Repeat the lines below exactly as written, please, from the line with "6. Revision clause for this Annex" to the line with "- 30 cm diameter", both lines included, and no others.
= Beginning of Section =
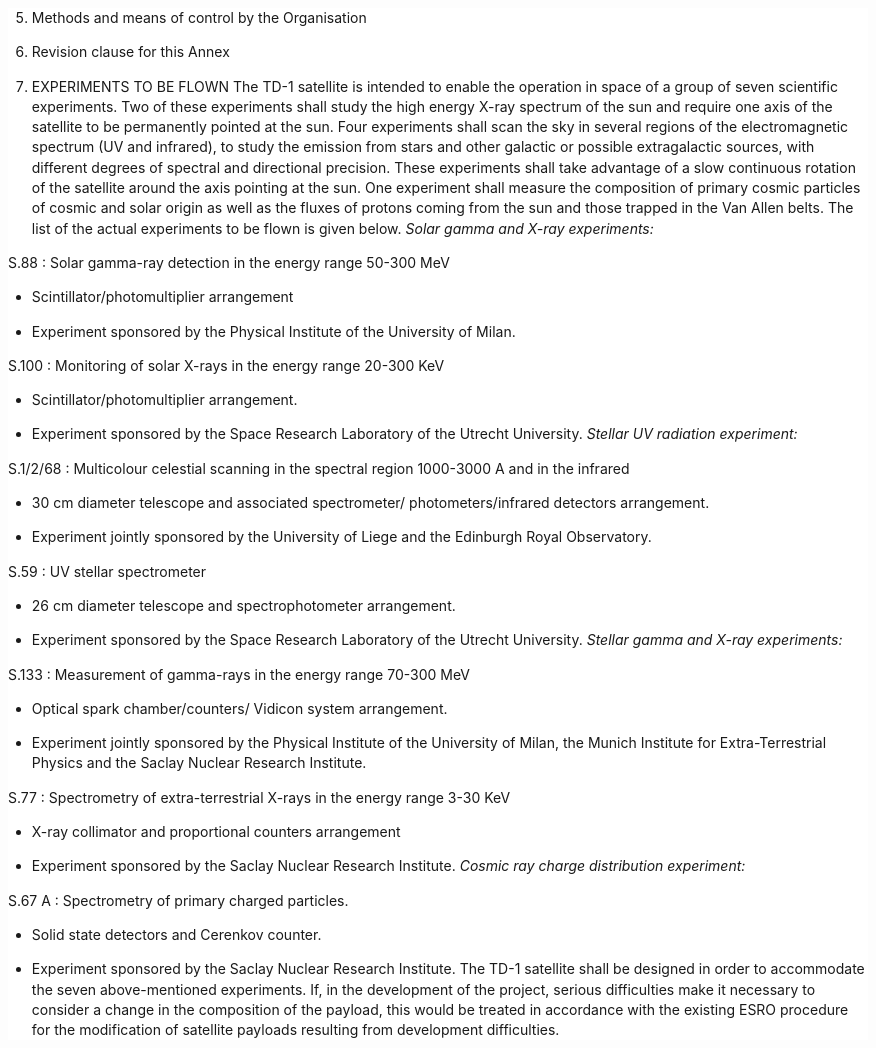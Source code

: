 5. Methods and means of control by the Organisation  

6. Revision clause for this Annex   

1. EXPERIMENTS TO BE FLOWN The TD-1 satellite is intended to enable the operation in space of a group of seven scientific experiments. Two of these experiments shall study the high energy X-ray spectrum of the sun and require one axis of the satellite to be permanently pointed at the sun. Four experiments shall scan the sky in several regions of the electromagnetic spectrum (UV and infrared), to study the emission from stars and other galactic or possible extragalactic sources, with different degrees of spectral and directional precision. These experiments shall take advantage of a slow continuous rotation of the satellite around the axis pointing at the sun. One experiment shall measure the composition of primary cosmic particles of cosmic and solar origin as well as the fluxes of protons coming from the sun and those trapped in the Van Allen belts. The list of the actual experiments to be flown is given below.  *Solar gamma and X-ray experiments:*  

S.88 : Solar gamma-ray detection in the energy range 50-300 MeV 

- Scintillator/photomultiplier arrangement  

- Experiment sponsored by the Physical Institute of the University of Milan.    

S.100 : Monitoring of solar X-rays in the energy range 20-300 KeV 

- Scintillator/photomultiplier arrangement.  

- Experiment sponsored by the Space Research Laboratory of the Utrecht University.      *Stellar UV radiation experiment:*  

S.1/2/68 : Multicolour celestial scanning in the spectral region 1000-3000 A and in the infrared 

- 30 cm diameter telescope and associated spectrometer/ photometers/infrared detectors arrangement.  

- Experiment jointly sponsored by the University of Liege and the Edinburgh Royal Observatory.    

S.59 : UV stellar spectrometer 

- 26 cm diameter telescope and spectrophotometer arrangement.  

- Experiment sponsored by the Space Research Laboratory of the Utrecht University.      *Stellar gamma and X-ray experiments:*  

S.133 : Measurement of gamma-rays in the energy range 70-300 MeV 

- Optical spark chamber/counters/ Vidicon system arrangement.  

- Experiment jointly sponsored by the Physical Institute of the University of Milan, the Munich Institute for Extra-Terrestrial Physics and the Saclay Nuclear Research Institute.    

S.77 : Spectrometry of extra-terrestrial X-rays in the energy range 3-30 KeV 

- X-ray collimator and proportional counters arrangement  

- Experiment sponsored by the Saclay Nuclear Research Institute.      *Cosmic ray charge distribution experiment:*  

S.67 A : Spectrometry of primary charged particles.  

- Solid state detectors and Cerenkov counter.  

- Experiment sponsored by the Saclay Nuclear Research Institute. The TD-1 satellite shall be designed in order to accommodate the seven above-mentioned experiments. If, in the development of the project, serious difficulties make it necessary to consider a change in the composition of the payload, this would be treated in accordance with the existing ESRO procedure for the modification of satellite payloads resulting from development difficulties.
= End of Section =
▸ THE COMPLETED TASK
6. Revision clause for this Annex   

1. EXPERIMENTS TO BE FLOWN The TD-1 satellite is intended to enable the operation in space of a group of seven scientific experiments. Two of these experiments shall study the high energy X-ray spectrum of the sun and require one axis of the satellite to be permanently pointed at the sun. Four experiments shall scan the sky in several regions of the electromagnetic spectrum (UV and infrared), to study the emission from stars and other galactic or possible extragalactic sources, with different degrees of spectral and directional precision. These experiments shall take advantage of a slow continuous rotation of the satellite around the axis pointing at the sun. One experiment shall measure the composition of primary cosmic particles of cosmic and solar origin as well as the fluxes of protons coming from the sun and those trapped in the Van Allen belts. The list of the actual experiments to be flown is given below.  *Solar gamma and X-ray experiments:*  

S.88 : Solar gamma-ray detection in the energy range 50-300 MeV 

- Scintillator/photomultiplier arrangement  

- Experiment sponsored by the Physical Institute of the University of Milan.    

S.100 : Monitoring of solar X-rays in the energy range 20-300 KeV 

- Scintillator/photomultiplier arrangement.  

- Experiment sponsored by the Space Research Laboratory of the Utrecht University.      *Stellar UV radiation experiment:*  

S.1/2/68 : Multicolour celestial scanning in the spectral region 1000-3000 A and in the infrared 

- 30 cm diameter telescope and associated spectrometer/ photometers/infrared detectors arrangement.  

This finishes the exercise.